## Task to carry out:
Repeat precisely the span of lines below that opens with the line containing "Determine number of luminosity packets \\" and closes with the line containing "Compute temperatures, and their moments. \\", both included.

## Listed records:
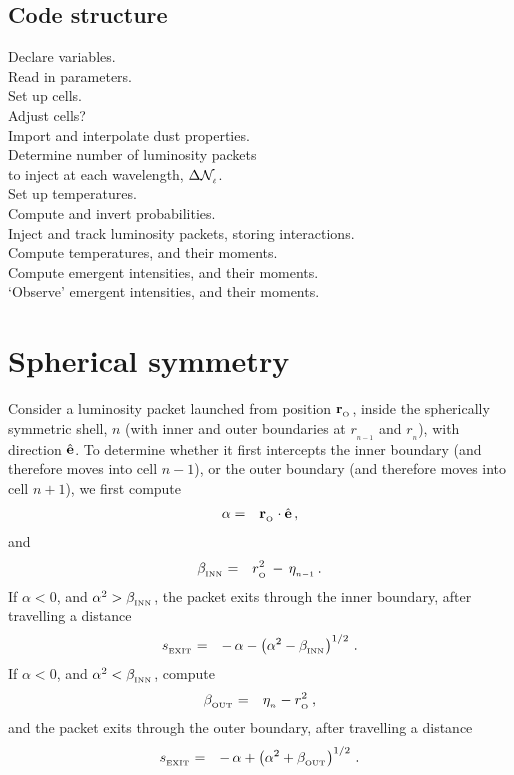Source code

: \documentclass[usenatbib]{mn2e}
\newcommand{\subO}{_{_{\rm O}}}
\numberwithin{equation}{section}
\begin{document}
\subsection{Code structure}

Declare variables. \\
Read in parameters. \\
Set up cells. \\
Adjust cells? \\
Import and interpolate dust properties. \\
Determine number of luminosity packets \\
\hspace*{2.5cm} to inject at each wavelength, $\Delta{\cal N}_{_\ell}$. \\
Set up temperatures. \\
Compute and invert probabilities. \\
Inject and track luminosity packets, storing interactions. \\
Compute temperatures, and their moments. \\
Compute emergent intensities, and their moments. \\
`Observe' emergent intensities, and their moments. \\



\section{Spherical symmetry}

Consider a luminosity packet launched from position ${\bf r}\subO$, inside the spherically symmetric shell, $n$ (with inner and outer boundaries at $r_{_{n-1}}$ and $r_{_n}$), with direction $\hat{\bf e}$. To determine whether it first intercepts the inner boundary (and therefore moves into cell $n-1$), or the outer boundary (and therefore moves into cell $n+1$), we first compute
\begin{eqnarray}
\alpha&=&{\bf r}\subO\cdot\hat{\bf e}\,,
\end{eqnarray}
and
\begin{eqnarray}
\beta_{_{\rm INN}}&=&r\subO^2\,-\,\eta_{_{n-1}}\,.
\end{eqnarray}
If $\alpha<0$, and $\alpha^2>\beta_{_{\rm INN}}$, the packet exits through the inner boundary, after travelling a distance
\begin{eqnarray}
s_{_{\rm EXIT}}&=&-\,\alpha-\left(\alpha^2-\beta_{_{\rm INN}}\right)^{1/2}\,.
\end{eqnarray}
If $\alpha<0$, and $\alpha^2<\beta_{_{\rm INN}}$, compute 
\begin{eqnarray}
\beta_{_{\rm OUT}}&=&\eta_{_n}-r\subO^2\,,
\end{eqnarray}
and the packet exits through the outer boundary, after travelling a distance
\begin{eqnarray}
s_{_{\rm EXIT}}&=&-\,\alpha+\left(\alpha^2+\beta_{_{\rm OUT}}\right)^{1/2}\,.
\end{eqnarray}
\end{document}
==
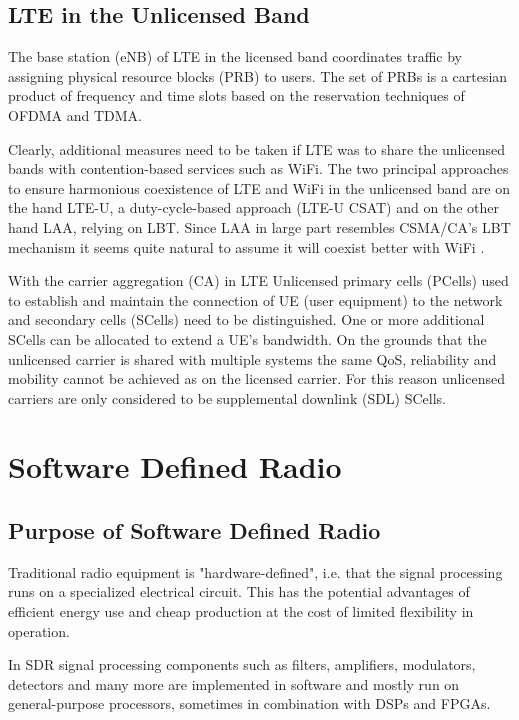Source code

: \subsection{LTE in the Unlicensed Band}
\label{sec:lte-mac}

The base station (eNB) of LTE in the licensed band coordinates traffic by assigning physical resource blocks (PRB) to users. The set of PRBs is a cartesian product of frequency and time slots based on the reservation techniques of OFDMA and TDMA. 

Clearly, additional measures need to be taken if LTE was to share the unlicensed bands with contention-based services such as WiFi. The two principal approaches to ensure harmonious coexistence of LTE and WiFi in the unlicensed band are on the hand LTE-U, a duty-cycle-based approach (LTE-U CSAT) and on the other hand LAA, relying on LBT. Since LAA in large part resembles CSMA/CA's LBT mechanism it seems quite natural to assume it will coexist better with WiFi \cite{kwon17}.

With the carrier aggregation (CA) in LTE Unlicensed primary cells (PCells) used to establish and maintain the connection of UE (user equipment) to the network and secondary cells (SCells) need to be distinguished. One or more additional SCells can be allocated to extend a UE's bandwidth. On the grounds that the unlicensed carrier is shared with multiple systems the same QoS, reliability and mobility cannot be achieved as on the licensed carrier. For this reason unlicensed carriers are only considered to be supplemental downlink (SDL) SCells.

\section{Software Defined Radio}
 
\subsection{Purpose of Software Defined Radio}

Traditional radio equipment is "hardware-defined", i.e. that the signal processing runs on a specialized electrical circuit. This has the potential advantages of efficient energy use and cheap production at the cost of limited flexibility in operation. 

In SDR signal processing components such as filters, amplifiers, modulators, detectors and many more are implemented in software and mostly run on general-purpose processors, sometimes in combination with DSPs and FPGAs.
---
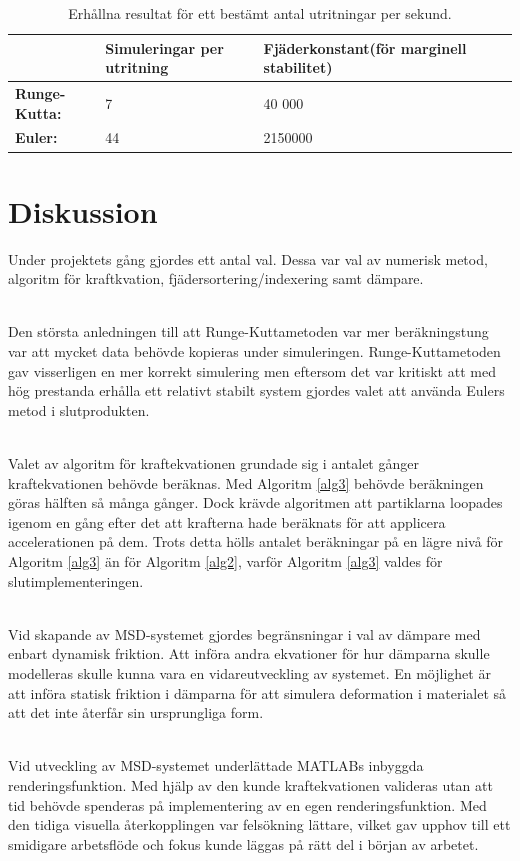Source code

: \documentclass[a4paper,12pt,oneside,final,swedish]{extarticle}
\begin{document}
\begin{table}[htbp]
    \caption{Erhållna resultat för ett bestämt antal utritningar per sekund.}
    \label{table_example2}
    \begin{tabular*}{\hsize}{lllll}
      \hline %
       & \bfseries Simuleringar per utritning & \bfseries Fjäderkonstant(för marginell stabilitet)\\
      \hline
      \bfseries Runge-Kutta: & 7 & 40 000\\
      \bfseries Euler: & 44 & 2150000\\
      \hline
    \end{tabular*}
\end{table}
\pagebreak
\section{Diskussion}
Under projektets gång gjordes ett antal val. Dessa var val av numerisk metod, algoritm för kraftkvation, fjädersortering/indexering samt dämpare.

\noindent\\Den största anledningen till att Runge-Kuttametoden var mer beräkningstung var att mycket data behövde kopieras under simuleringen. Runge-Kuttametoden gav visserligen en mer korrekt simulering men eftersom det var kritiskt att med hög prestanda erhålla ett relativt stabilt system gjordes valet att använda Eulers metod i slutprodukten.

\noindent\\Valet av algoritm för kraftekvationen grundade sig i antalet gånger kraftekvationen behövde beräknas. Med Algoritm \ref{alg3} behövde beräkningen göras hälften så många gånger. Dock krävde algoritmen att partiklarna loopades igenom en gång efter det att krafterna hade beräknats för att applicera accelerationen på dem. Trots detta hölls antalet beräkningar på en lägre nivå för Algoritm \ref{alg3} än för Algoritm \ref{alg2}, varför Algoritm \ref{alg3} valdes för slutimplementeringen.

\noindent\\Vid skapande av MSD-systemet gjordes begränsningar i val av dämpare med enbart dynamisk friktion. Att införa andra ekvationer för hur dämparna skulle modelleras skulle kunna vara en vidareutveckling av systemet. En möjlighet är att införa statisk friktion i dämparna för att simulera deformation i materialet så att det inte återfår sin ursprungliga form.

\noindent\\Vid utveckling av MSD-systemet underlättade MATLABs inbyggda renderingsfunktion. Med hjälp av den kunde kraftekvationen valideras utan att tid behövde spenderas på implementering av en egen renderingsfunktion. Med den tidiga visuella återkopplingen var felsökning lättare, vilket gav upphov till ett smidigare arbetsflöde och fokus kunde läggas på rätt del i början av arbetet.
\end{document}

## Problem solution:
Determine number of luminosity packets \\
\hspace*{2.5cm} to inject at each wavelength, $\Delta{\cal N}_{_\ell}$. \\
Set up temperatures. \\
Compute and invert probabilities. \\
Inject and track luminosity packets, storing interactions. \\
Compute temperatures, and their moments. \\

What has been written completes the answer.